**TASK TO COMPLETE:** Would you copy every line of the listing below that includes the word "whom"?

**ENTRIES SHOWN:**
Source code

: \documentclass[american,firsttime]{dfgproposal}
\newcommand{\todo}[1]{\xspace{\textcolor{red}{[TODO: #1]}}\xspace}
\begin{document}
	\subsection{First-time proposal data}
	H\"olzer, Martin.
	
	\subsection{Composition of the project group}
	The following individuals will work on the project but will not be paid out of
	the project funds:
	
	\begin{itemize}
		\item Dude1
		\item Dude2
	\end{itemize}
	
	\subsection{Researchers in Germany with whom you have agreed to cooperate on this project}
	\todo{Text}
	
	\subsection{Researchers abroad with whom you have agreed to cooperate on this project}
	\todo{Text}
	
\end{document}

**WRITTEN REPLY:**
	\subsection{Researchers in Germany with whom you have agreed to cooperate on this project}
	\subsection{Researchers abroad with whom you have agreed to cooperate on this project}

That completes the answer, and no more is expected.